**Task goal**
Below are the entries; give again exactly the lines from the one mentioning "- **F31**: Real-time" through the one mentioning "### Primary Metrics (Experiment-Aligned)", inclusive.

*** Data extract Section Begins ***

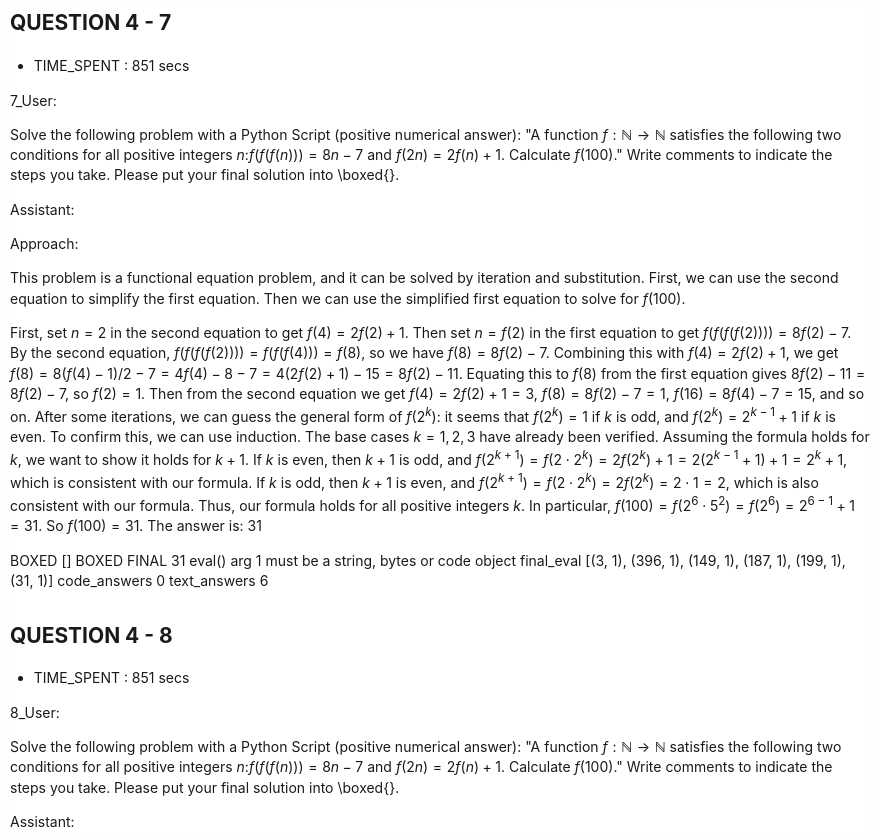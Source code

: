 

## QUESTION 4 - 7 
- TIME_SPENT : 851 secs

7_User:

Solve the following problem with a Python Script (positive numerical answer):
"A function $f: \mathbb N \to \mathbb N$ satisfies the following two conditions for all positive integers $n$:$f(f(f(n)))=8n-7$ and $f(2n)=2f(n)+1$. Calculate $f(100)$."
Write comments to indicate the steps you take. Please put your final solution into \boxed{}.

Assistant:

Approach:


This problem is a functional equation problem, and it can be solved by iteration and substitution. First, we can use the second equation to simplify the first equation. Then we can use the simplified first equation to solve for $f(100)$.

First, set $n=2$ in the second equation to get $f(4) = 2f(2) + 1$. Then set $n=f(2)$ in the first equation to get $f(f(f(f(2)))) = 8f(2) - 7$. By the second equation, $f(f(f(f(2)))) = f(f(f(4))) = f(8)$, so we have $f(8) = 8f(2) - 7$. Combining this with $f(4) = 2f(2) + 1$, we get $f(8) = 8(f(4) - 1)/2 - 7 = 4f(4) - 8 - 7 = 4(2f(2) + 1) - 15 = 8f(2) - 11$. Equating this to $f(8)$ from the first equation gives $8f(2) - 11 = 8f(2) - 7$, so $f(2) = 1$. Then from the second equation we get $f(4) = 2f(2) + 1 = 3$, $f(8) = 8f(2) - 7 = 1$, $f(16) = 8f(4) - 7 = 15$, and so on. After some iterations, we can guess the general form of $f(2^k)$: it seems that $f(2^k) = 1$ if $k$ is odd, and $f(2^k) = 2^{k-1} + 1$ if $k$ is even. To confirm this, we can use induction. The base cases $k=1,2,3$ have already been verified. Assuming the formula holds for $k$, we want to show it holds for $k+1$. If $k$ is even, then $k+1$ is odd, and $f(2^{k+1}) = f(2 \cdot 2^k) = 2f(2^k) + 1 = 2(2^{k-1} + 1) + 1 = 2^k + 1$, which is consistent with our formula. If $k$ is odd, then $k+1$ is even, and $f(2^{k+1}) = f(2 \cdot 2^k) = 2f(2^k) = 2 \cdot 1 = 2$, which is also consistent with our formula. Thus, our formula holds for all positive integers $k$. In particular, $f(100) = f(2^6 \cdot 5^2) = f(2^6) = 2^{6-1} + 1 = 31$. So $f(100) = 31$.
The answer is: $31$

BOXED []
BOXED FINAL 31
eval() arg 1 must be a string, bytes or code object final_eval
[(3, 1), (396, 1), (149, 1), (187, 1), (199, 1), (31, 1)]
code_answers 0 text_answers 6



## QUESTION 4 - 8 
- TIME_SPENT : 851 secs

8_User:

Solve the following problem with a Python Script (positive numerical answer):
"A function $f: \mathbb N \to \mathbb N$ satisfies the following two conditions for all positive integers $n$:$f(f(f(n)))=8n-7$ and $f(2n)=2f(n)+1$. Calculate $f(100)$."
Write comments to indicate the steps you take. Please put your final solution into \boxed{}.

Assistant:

*** Data extract Section Ends ***
*** Data extract Section Begins ***

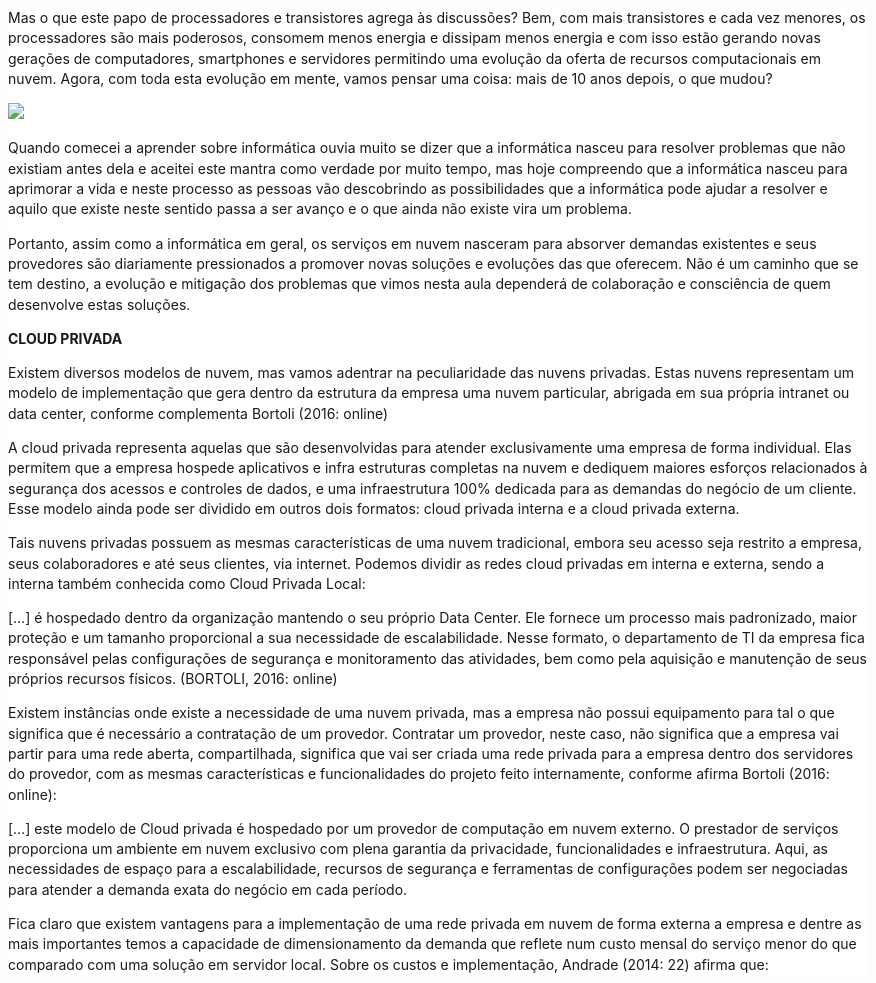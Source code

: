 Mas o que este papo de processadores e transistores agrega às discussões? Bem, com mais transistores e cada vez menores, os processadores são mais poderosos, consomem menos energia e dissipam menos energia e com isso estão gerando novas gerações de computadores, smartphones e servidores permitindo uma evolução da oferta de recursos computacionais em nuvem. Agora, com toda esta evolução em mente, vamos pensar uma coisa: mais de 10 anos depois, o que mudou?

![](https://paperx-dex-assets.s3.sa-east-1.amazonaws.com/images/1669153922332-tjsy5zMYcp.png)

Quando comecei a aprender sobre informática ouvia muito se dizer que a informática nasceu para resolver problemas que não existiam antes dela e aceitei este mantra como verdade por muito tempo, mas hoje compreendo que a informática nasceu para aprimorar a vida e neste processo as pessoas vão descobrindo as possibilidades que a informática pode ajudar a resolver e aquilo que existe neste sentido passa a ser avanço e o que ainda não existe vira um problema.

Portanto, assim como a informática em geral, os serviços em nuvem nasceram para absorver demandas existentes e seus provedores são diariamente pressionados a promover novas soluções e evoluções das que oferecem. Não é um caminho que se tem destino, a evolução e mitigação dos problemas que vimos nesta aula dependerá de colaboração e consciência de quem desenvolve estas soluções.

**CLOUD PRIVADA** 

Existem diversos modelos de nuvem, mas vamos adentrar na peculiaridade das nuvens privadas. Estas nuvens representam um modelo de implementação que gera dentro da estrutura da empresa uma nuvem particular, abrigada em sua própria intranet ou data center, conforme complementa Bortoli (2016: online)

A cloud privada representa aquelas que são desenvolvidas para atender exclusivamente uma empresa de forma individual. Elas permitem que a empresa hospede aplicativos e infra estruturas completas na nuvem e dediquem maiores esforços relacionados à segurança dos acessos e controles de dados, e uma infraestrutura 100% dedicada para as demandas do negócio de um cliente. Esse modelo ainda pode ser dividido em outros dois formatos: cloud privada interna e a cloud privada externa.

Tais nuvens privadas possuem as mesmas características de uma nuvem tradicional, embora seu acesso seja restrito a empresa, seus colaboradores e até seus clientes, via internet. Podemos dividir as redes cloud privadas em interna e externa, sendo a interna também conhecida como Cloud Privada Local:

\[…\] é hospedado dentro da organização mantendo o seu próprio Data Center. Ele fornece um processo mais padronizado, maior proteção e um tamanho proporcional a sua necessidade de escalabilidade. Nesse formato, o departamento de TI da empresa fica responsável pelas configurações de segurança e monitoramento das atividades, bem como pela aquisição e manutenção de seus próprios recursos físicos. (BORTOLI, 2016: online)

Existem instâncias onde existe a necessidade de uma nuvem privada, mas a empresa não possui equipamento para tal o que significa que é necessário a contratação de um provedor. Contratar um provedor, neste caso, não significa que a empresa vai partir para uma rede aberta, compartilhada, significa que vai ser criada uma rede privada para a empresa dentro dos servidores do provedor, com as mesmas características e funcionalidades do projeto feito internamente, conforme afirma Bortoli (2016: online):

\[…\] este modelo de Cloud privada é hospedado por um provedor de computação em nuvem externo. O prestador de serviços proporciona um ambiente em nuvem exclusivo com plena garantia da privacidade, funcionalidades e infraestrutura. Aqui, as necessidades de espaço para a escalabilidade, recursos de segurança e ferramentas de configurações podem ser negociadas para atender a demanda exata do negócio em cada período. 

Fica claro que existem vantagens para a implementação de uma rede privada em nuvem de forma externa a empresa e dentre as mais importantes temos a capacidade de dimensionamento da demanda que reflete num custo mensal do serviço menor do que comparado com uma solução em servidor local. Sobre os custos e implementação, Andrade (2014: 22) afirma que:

*** Data extract Section Ends ***
*** Data extract Section Begins ***

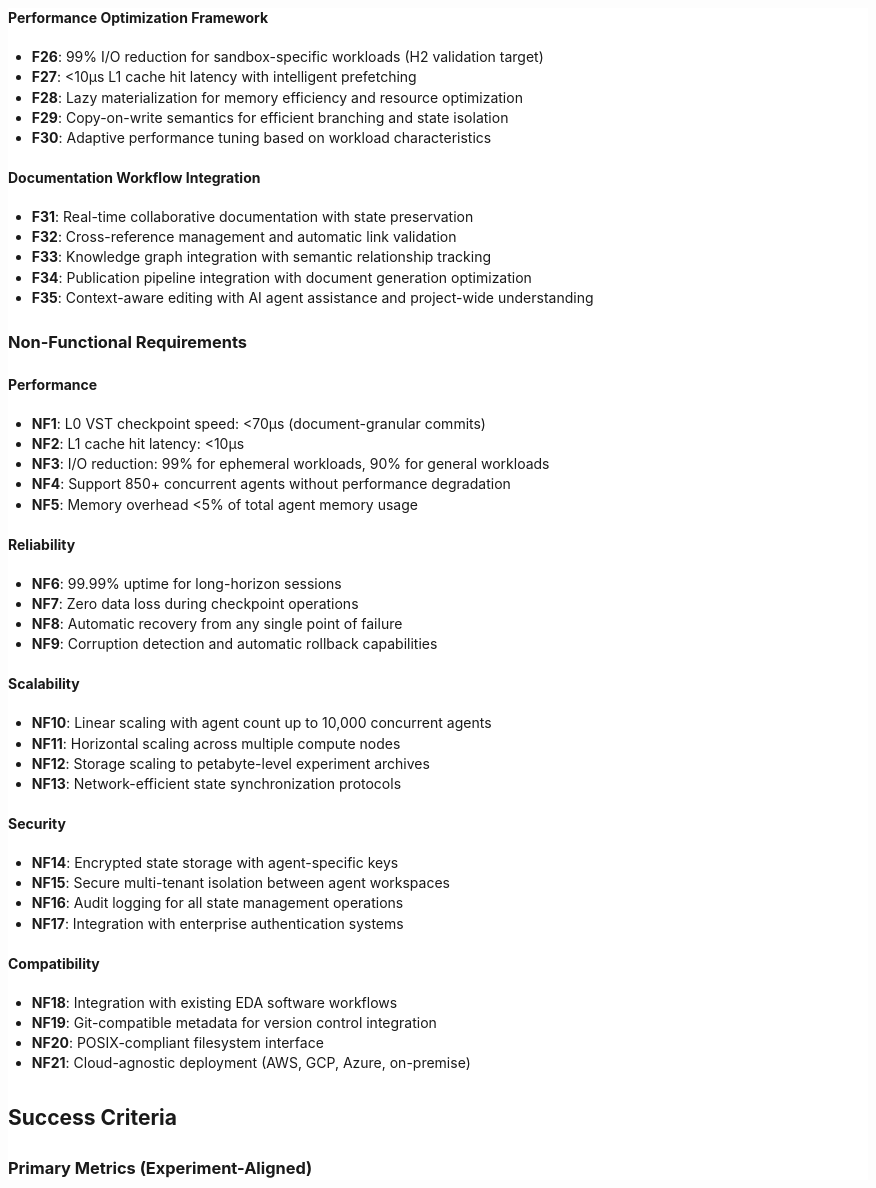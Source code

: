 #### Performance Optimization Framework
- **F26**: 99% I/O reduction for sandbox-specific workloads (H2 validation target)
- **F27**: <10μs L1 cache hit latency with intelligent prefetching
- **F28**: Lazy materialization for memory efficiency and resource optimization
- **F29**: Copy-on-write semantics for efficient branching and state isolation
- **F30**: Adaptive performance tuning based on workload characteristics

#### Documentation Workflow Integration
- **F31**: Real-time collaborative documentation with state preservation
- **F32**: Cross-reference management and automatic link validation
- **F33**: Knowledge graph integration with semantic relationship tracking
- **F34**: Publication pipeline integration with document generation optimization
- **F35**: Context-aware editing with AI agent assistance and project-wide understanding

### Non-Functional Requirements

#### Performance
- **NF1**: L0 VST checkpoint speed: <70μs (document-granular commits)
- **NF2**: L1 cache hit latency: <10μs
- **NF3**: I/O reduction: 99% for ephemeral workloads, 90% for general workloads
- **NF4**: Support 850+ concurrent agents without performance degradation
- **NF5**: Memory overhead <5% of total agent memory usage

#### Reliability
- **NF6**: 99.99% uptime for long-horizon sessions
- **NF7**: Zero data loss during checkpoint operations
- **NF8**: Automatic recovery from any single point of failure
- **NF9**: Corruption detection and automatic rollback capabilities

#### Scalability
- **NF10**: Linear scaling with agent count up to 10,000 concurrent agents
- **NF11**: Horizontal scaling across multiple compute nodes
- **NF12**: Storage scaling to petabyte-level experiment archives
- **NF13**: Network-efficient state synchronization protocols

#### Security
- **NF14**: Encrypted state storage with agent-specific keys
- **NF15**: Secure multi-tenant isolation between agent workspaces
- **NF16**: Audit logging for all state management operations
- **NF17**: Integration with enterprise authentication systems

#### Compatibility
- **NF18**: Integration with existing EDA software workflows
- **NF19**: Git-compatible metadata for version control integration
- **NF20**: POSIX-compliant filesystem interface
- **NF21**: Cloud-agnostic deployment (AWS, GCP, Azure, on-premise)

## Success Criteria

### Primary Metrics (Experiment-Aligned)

*** Data extract Section Ends ***

**Solution to this exercise**
- **F31**: Real-time collaborative documentation with state preservation
- **F32**: Cross-reference management and automatic link validation
- **F33**: Knowledge graph integration with semantic relationship tracking
- **F34**: Publication pipeline integration with document generation optimization
- **F35**: Context-aware editing with AI agent assistance and project-wide understanding

### Non-Functional Requirements

#### Performance
- **NF1**: L0 VST checkpoint speed: <70μs (document-granular commits)
- **NF2**: L1 cache hit latency: <10μs
- **NF3**: I/O reduction: 99% for ephemeral workloads, 90% for general workloads
- **NF4**: Support 850+ concurrent agents without performance degradation
- **NF5**: Memory overhead <5% of total agent memory usage

#### Reliability
- **NF6**: 99.99% uptime for long-horizon sessions
- **NF7**: Zero data loss during checkpoint operations
- **NF8**: Automatic recovery from any single point of failure
- **NF9**: Corruption detection and automatic rollback capabilities

#### Scalability
- **NF10**: Linear scaling with agent count up to 10,000 concurrent agents
- **NF11**: Horizontal scaling across multiple compute nodes
- **NF12**: Storage scaling to petabyte-level experiment archives
- **NF13**: Network-efficient state synchronization protocols

#### Security
- **NF14**: Encrypted state storage with agent-specific keys
- **NF15**: Secure multi-tenant isolation between agent workspaces
- **NF16**: Audit logging for all state management operations
- **NF17**: Integration with enterprise authentication systems

#### Compatibility
- **NF18**: Integration with existing EDA software workflows
- **NF19**: Git-compatible metadata for version control integration
- **NF20**: POSIX-compliant filesystem interface
- **NF21**: Cloud-agnostic deployment (AWS, GCP, Azure, on-premise)

## Success Criteria

### Primary Metrics (Experiment-Aligned)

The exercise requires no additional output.